Stage 3: Moncton (200 km) July, 2005

This morning I had a "crowd" at the release point but first to the race. 

The birds were released at 8:50 am in mostly sunny conditions and immediately flew in the direction of home.  At the start the birds had a slight helping wind from the SW but the wind for most of the way home changed to a cross wind of about 15 km.  At home the wind was about the same with gusts.  The first group of about 70 birds arrived on schedule at 11:37, landed immediately and began trapping without hesitation.  A couple minutes later a smaller group of about 30 birds arrived.  Then several smaller groups appeared several minutes apart.  The first bird to trap at 11:37:23 was CUQC 50213 entered by Claude Gascon.

Congratulations go out to Claude and everyone else who did well.  Weather permitting the next race will again be from Moncton (200 km) on Saturday July 30th.

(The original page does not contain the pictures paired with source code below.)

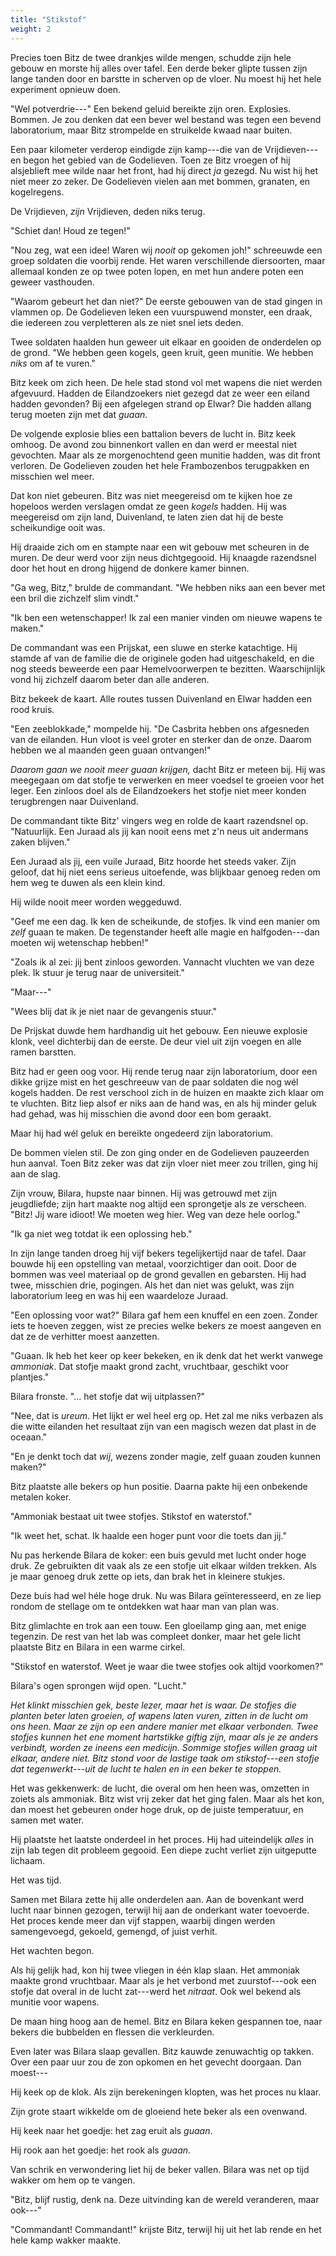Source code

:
 ```yaml
---
title: "Stikstof"
weight: 2
---
```


Precies toen Bitz de twee drankjes wilde mengen, schudde zijn hele gebouw en morste hij alles over tafel. Een derde beker glipte tussen zijn lange tanden door en barstte in scherven op de vloer. Nu moest hij het hele experiment opnieuw doen.

"Wel potverdrie---" Een bekend geluid bereikte zijn oren. Explosies. Bommen. Je zou denken dat een bever wel bestand was tegen een bevend laboratorium, maar Bitz strompelde en struikelde kwaad naar buiten.

Een paar kilometer verderop eindigde zijn kamp---die van de Vrijdieven---en begon het gebied van de Godelieven. Toen ze Bitz vroegen of hij alsjeblieft mee wilde naar het front, had hij direct _ja_ gezegd. Nu wist hij het niet meer zo zeker. De Godelieven vielen aan met bommen, granaten, en kogelregens.

De Vrijdieven, _zijn_ Vrijdieven, deden niks terug. 

"Schiet dan! Houd ze tegen!"

"Nou zeg, wat een idee! Waren wij _nooit_ op gekomen joh!" schreeuwde een groep soldaten die voorbij rende. Het waren verschillende diersoorten, maar allemaal konden ze op twee poten lopen, en met hun andere poten een geweer vasthouden.

"Waarom gebeurt het dan niet?" De eerste gebouwen van de stad gingen in vlammen op. De Godelieven leken een vuurspuwend monster, een draak, die iedereen zou verpletteren als ze niet snel iets deden.

Twee soldaten haalden hun geweer uit elkaar en gooiden de onderdelen op de grond. "We hebben geen kogels, geen kruit, geen munitie. We hebben _niks_ om af te vuren."

Bitz keek om zich heen. De hele stad stond vol met wapens die niet werden afgevuurd. Hadden de Eilandzoekers niet gezegd dat ze weer een eiland hadden gevonden? Bij een afgelegen strand op Elwar? Die hadden allang terug moeten zijn met dat _guaan_.

De volgende explosie blies een battalion bevers de lucht in. Bitz keek omhoog. De avond zou binnenkort vallen en dan werd er meestal niet gevochten.  Maar als ze morgenochtend geen munitie hadden, was dit front verloren. De Godelieven zouden het hele Frambozenbos terugpakken en misschien wel meer.

Dat kon niet gebeuren. Bitz was niet meegereisd om te kijken hoe ze hopeloos werden verslagen omdat ze geen _kogels_ hadden. Hij was meegereisd om zijn land, Duivenland, te laten zien dat hij de beste scheikundige ooit was. 

Hij draaide zich om en stampte naar een wit gebouw met scheuren in de muren. De deur werd voor zijn neus dichtgegooid. Hij knaagde razendsnel door het hout en drong hijgend de donkere kamer binnen.

"Ga weg, Bitz," brulde de commandant. "We hebben niks aan een bever met een bril die zichzelf slim vindt."

"Ik ben een wetenschapper! Ik zal een manier vinden om nieuwe wapens te maken."

De commandant was een Prijskat, een sluwe en sterke katachtige. Hij stamde af van de familie die de originele goden had uitgeschakeld, en die nog steeds beweerde een paar Hemelvoorwerpen te bezitten. Waarschijnlijk vond hij zichzelf daarom beter dan alle anderen. 

Bitz bekeek de kaart. Alle routes tussen Duivenland en Elwar hadden een rood kruis. 

"Een zeeblokkade," mompelde hij. "De Casbrita hebben ons afgesneden van de eilanden. Hun vloot is veel groter en sterker dan de onze. Daarom hebben we al maanden geen guaan ontvangen!"

_Daarom gaan we nooit meer guaan krijgen,_ dacht Bitz er meteen bij. Hij was meegegaan om dat stofje te verwerken en meer voedsel te groeien voor het leger. Een zinloos doel als de Eilandzoekers het stofje niet meer konden terugbrengen naar Duivenland.

De commandant tikte Bitz' vingers weg en rolde de kaart razendsnel op. "Natuurlijk. Een Juraad als jij kan nooit eens met z'n neus uit andermans zaken blijven."

Een Juraad als jij, een vuile Juraad, Bitz hoorde het steeds vaker. Zijn geloof, dat hij niet eens serieus uitoefende, was blijkbaar genoeg reden om hem weg te duwen als een klein kind. 

Hij wilde nooit meer worden weggeduwd.

"Geef me een dag. Ik ken de scheikunde, de stofjes. Ik vind een manier om _zelf_ guaan te maken. De tegenstander heeft alle magie en halfgoden---dan moeten wij wetenschap hebben!"

"Zoals ik al zei: jij bent zinloos geworden. Vannacht vluchten we van deze plek. Ik stuur je terug naar de universiteit."

"Maar---"

"Wees blij dat ik je niet naar de gevangenis stuur."

De Prijskat duwde hem hardhandig uit het gebouw. Een nieuwe explosie klonk, veel dichterbij dan de eerste. De deur viel uit zijn voegen en alle ramen barstten.

Bitz had er geen oog voor. Hij rende terug naar zijn laboratorium, door een dikke grijze mist en het geschreeuw van de paar soldaten die nog wél kogels hadden. De rest verschool zich in de huizen en maakte zich klaar om te vluchten. Bitz liep alsof er niks aan de hand was, en als hij minder geluk had gehad, was hij misschien die avond door een bom geraakt.

Maar hij had wél geluk en bereikte ongedeerd zijn laboratorium. 

De bommen vielen stil. De zon ging onder en de Godelieven pauzeerden hun aanval. Toen Bitz zeker was dat zijn vloer niet meer zou trillen, ging hij aan de slag.

Zijn vrouw, Bilara, hupste naar binnen. Hij was getrouwd met zijn jeugdliefde; zijn hart maakte nog altijd een sprongetje als ze verscheen. "Bitz! Jij ware idioot! We moeten weg hier. Weg van deze hele oorlog."

"Ik ga niet weg totdat ik een oplossing heb."

In zijn lange tanden droeg hij vijf bekers tegelijkertijd naar de tafel. Daar bouwde hij een opstelling van metaal, voorzichtiger dan ooit. Door de bommen was veel materiaal op de grond gevallen en gebarsten. Hij had twee, misschien drie, pogingen. Als het dan niet was gelukt, was zijn laboratorium leeg en was hij een waardeloze Juraad.

"Een oplossing voor wat?" Bilara gaf hem een knuffel en een zoen. Zonder iets te hoeven zeggen, wist ze precies welke bekers ze moest aangeven en dat ze de verhitter moest aanzetten.

"Guaan. Ik heb het keer op keer bekeken, en ik denk dat het werkt vanwege _ammoniak_. Dat stofje maakt grond zacht, vruchtbaar, geschikt voor plantjes."

Bilara fronste. "... het stofje dat wij uitplassen?"

"Nee, dat is _ureum_. Het lijkt er wel heel erg op. Het zal me niks verbazen als die witte eilanden het resultaat zijn van een magisch wezen dat plast in de oceaan."

"En je denkt toch dat _wij_, wezens zonder magie, zelf guaan zouden kunnen maken?"

Bitz plaatste alle bekers op hun positie. Daarna pakte hij een onbekende metalen koker.

"Ammoniak bestaat uit twee stofjes. Stikstof en waterstof."

"Ik weet het, schat. Ik haalde een hoger punt voor die toets dan jij." 

Nu pas herkende Bilara de koker: een buis gevuld met lucht onder hoge druk. Ze gebruikten dit vaak als ze een stofje uit elkaar wilden trekken. Als je maar genoeg druk zette op iets, dan brak het in kleinere stukjes. 

Deze buis had wel héle hoge druk. Nu was Bilara geïnteresseerd, en ze liep rondom de stellage om te ontdekken wat haar man van plan was.

Bitz glimlachte en trok aan een touw. Een gloeilamp ging aan, met enige tegenzin. De rest van het lab was compleet donker, maar het gele licht plaatste Bitz en Bilara in een warme cirkel.

"Stikstof en waterstof. Weet je waar die twee stofjes ook altijd voorkomen?"

Bilara's ogen sprongen wijd open. "Lucht."

_Het klinkt misschien gek, beste lezer, maar het is waar. De stofjes die planten beter laten groeien, of wapens laten vuren, zitten in de lucht om ons heen. Maar ze zijn op een andere manier met elkaar verbonden. Twee stofjes kunnen het ene moment hartstikke giftig zijn, maar als je ze anders verbindt, worden ze ineens een medicijn. Sommige stofjes willen graag uit elkaar, andere niet. Bitz stond voor de lastige taak om stikstof---een stofje dat tegenwerkt---uit de lucht te halen en in een beker te stoppen._

Het was gekkenwerk: de lucht, die overal om hen heen was, omzetten in zoiets als ammoniak. Bitz wist vrij zeker dat het ging falen. Maar als het kon, dan moest het gebeuren onder hoge druk, op de juiste temperatuur, en samen met water.

Hij plaatste het laatste onderdeel in het proces. Hij had uiteindelijk _alles_ in zijn lab tegen dit probleem gegooid. Een diepe zucht verliet zijn uitgeputte lichaam. 

Het was tijd.

Samen met Bilara zette hij alle onderdelen aan. Aan de bovenkant werd lucht naar binnen gezogen, terwijl hij aan de onderkant water toevoerde. Het proces kende meer dan vijf stappen, waarbij dingen werden samengevoegd, gekoeld, gemengd, of juist verhit.

Het wachten begon.

Als hij gelijk had, kon hij twee vliegen in één klap slaan. Het ammoniak maakte grond vruchtbaar. Maar als je het verbond met zuurstof---ook een stofje dat overal in de lucht zat---werd het _nitraat_. Ook wel bekend als munitie voor wapens.

De maan hing hoog aan de hemel. Bitz en Bilara keken gespannen toe, naar bekers die bubbelden en flessen die verkleurden.

Even later was Bilara slaap gevallen. Bitz kauwde zenuwachtig op takken. Over een paar uur zou de zon opkomen en het gevecht doorgaan. Dan moest---

Hij keek op de klok. Als zijn berekeningen klopten, was het proces nu klaar.

Zijn grote staart wikkelde om de gloeiend hete beker als een ovenwand. 

Hij keek naar het goedje: het zag eruit als _guaan_. 

Hij rook aan het goedje: het rook als _guaan_.

Van schrik en verwondering liet hij de beker vallen. Bilara was net op tijd wakker om hem op te vangen.

"Bitz, blijf rustig, denk na. Deze uitvinding kan de wereld veranderen, maar ook---"

"Commandant! Commandant!" krijste Bitz, terwijl hij uit het lab rende en het hele kamp wakker maakte.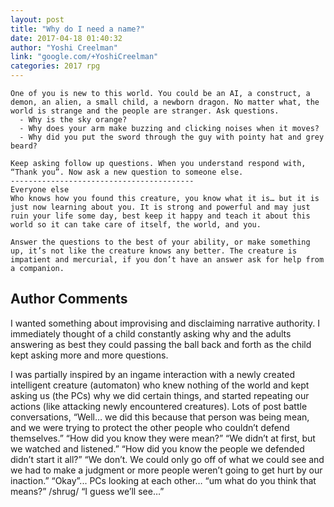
 ```yaml
---
layout: post
title: "Why do I need a name?"
date: 2017-04-18 01:40:32
author: "Yoshi Creelman"
link: "google.com/+YoshiCreelman"
categories: 2017 rpg
---
```

```
One of you is new to this world. You could be an AI, a construct, a demon, an alien, a small child, a newborn dragon. No matter what, the world is strange and the people are stranger. Ask questions. 
  - Why is the sky orange? 
  - Why does your arm make buzzing and clicking noises when it moves?
  - Why did you put the sword through the guy with pointy hat and grey beard?

Keep asking follow up questions. When you understand respond with, “Thank you”. Now ask a new question to someone else.
-----------------------------------------
Everyone else
Who knows how you found this creature, you know what it is… but it is just now learning about you. It is strong and powerful and may just ruin your life some day, best keep it happy and teach it about this world so it can take care of itself, the world, and you.

Answer the questions to the best of your ability, or make something up, it’s not like the creature knows any better. The creature is impatient and mercurial, if you don’t have an answer ask for help from a companion. 
```
## Author Comments 

I wanted something about improvising and disclaiming narrative authority. I immediately thought of a child constantly asking why and the adults answering as best they could passing the ball back and forth as the child kept asking more and more questions. 

I was partially inspired by an ingame interaction with a newly created intelligent creature (automaton) who knew nothing of the world and kept asking us (the PCs) why we did certain things, and started repeating our actions (like attacking newly encountered creatures).  Lots of post battle conversations, “Well… we did this because that person was being mean, and we were trying to protect the other people who couldn’t defend themselves.” “How did you know they were mean?” “We didn’t at first, but we watched and listened.” “How did you know the people we defended didn’t start it all?” “We don’t. We could only go off of what we could see and we had to make a judgment or more people weren’t going to get hurt by our inaction.” “Okay”... PCs looking at each other… “um what do you think that means?” /shrug/ “I guess we’ll see…”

I have been releasing the Le Tour birds from this spot for 10 years and never met the owner of the field until last year.  He was tending to his cows in the adjacent field so I walked over and introduced myself and explained what I was doing.  Joe Connors (sitting on the tailgate with his wife) became very interested in the sport after I explained what the Le Tour was about.  He became very thrilled about the whole idea when he watched his first release.  This past winter he had his daughter, who lives in Bathurst, call me on his behalf and tell me that I was always welcome to use his field and to let him know the next time I would be releasing birds.  A few days ago I asked  Mike Rogers (blue shirt) to make contact with Mr. Connors and tell him that I would be releasing birds on Tuesday.  To my surprise when I arrived at his field he was waiting for me at the gate and had his van full of local elderly residents.  Joe told me that all winter he has been telling everybody in the local community about what he experienced and would have filled the field with spectators if he knew it wouldn't have bothered the birds.  By the way, in August the Rolling Stones will be performing in a field near by.  They will fill the field.  As you can see from the photos the "crowd" seemed to have enjoyed the event.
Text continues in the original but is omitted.